Agua

Y entonces entra el olor a humedad de papá desde la cocina y cuatro segundos más tarde lo veo aparecer tambaleándose en el umbral de la puerta, vociferando unas canciones antiguas que no recuerda nadie y bebiendo a la salud de mi madrecita muerta. Todo se reduce a eso, ¿no? Darle de beber. Un trago y papá es razonablemente feliz. Dos y se puede ir a dormir tranquilo; con tres se acuesta con cualquier muchachita y duerme como un condenado hasta las tres de la tarde. Pero por ahora todavía está sobrio y sonríe. Yo me paro de la cama y salgo de la habitación rápidamente, esquivando apenitas sus manos gordas. Las manos de mamá eran tan delicadamente huesudas al lado de las suyas que parecía que de repente se iba a caer muerta. Y eso pasó, pero por otros motivos.

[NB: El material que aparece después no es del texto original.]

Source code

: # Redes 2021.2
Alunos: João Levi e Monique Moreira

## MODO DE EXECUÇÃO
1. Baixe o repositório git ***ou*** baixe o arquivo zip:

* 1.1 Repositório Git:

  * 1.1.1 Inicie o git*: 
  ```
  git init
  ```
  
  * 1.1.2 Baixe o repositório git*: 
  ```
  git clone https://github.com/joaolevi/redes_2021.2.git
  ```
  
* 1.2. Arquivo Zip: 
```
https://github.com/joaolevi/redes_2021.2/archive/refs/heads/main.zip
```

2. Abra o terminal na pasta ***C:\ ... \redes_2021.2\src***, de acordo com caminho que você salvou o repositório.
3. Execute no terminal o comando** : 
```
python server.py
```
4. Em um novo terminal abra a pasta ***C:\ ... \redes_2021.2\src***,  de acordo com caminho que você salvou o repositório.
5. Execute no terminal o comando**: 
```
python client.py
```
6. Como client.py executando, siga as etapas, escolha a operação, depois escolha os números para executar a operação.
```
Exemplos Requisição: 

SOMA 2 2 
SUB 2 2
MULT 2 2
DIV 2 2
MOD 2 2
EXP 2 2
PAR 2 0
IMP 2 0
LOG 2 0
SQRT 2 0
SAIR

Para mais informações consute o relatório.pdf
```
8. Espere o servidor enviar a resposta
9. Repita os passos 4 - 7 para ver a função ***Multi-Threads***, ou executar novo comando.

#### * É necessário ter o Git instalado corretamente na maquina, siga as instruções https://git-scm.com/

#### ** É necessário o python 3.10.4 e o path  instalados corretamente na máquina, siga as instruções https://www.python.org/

Papá me sale persiguiendo por el pasillo recién encerado y lo mancha de agua. No quiero tener que trapear los pisos nunca más, pero cuando a mi papá le da por bailar hay que hacerlo bailar hasta que se canse. Y entonces, cuando me atrapa, me toma las manos y me hace juntar el mentón con el cuello de su camisa (eso no se lo perdono, que sea más alto que yo), y nos ponemos a bailar una mezcla extraña entre tango y vals. A veces se me ocurre que piensa que soy mamá hace como cuarenta años. Cuando está a punto de pisarme un pie se pone a hablar:
—¿Te acuerdas de las fiestas pasadas? ¡Cresta que comimos en la casa del Juanito! Me gustaba esa casa, ponían cuecas buenas. Cantaba lindo la señora. Cantaban lindo todos.
—Eran lindos, también; pero acuérdate de lo que pasó después, papá, acuérdate de las cuestiones que terminó hablando él de la pobre señora. Pobrecita, todavía debe tener el trauma de la impresión. Para mí que eran puras mentiras, aunque igual no volvió a cantar nunca más.
—Ahí uno no sabe, Claudita, esas son cosas de ellos. —Y me hace dar un giro mientras tararea los últimos acordes de cualquier canción.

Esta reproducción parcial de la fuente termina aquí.